## The records

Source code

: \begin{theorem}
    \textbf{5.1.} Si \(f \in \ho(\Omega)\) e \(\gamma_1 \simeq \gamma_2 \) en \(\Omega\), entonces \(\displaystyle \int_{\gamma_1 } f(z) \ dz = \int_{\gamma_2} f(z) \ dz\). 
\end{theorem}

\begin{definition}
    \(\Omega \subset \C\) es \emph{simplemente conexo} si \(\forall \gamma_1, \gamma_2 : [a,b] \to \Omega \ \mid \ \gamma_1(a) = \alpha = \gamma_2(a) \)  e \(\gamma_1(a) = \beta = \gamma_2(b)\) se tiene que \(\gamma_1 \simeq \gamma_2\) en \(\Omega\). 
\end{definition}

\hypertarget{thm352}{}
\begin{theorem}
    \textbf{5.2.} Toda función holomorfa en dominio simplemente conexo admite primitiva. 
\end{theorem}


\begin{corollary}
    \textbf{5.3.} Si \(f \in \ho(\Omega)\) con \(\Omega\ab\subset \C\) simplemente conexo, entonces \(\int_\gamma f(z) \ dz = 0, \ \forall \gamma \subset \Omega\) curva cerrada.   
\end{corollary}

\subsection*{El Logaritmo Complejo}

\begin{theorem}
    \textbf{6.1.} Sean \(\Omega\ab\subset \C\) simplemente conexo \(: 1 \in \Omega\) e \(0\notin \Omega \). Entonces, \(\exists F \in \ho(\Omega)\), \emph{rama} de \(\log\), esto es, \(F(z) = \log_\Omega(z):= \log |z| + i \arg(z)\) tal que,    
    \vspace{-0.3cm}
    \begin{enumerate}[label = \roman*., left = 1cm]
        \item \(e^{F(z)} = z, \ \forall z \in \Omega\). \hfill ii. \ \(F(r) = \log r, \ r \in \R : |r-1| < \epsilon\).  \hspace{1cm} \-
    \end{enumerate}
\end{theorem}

## What you are asked to do
Please give back all of the records exactly as written.

## Task answer
Source code

: \begin{theorem}
    \textbf{5.1.} Si \(f \in \ho(\Omega)\) e \(\gamma_1 \simeq \gamma_2 \) en \(\Omega\), entonces \(\displaystyle \int_{\gamma_1 } f(z) \ dz = \int_{\gamma_2} f(z) \ dz\). 
\end{theorem}

\begin{definition}
    \(\Omega \subset \C\) es \emph{simplemente conexo} si \(\forall \gamma_1, \gamma_2 : [a,b] \to \Omega \ \mid \ \gamma_1(a) = \alpha = \gamma_2(a) \)  e \(\gamma_1(a) = \beta = \gamma_2(b)\) se tiene que \(\gamma_1 \simeq \gamma_2\) en \(\Omega\). 
\end{definition}

\hypertarget{thm352}{}
\begin{theorem}
    \textbf{5.2.} Toda función holomorfa en dominio simplemente conexo admite primitiva. 
\end{theorem}


\begin{corollary}
    \textbf{5.3.} Si \(f \in \ho(\Omega)\) con \(\Omega\ab\subset \C\) simplemente conexo, entonces \(\int_\gamma f(z) \ dz = 0, \ \forall \gamma \subset \Omega\) curva cerrada.   
\end{corollary}

\subsection*{El Logaritmo Complejo}

\begin{theorem}
    \textbf{6.1.} Sean \(\Omega\ab\subset \C\) simplemente conexo \(: 1 \in \Omega\) e \(0\notin \Omega \). Entonces, \(\exists F \in \ho(\Omega)\), \emph{rama} de \(\log\), esto es, \(F(z) = \log_\Omega(z):= \log |z| + i \arg(z)\) tal que,    
    \vspace{-0.3cm}
    \begin{enumerate}[label = \roman*., left = 1cm]
        \item \(e^{F(z)} = z, \ \forall z \in \Omega\). \hfill ii. \ \(F(r) = \log r, \ r \in \R : |r-1| < \epsilon\).  \hspace{1cm} \-
    \end{enumerate}
\end{theorem}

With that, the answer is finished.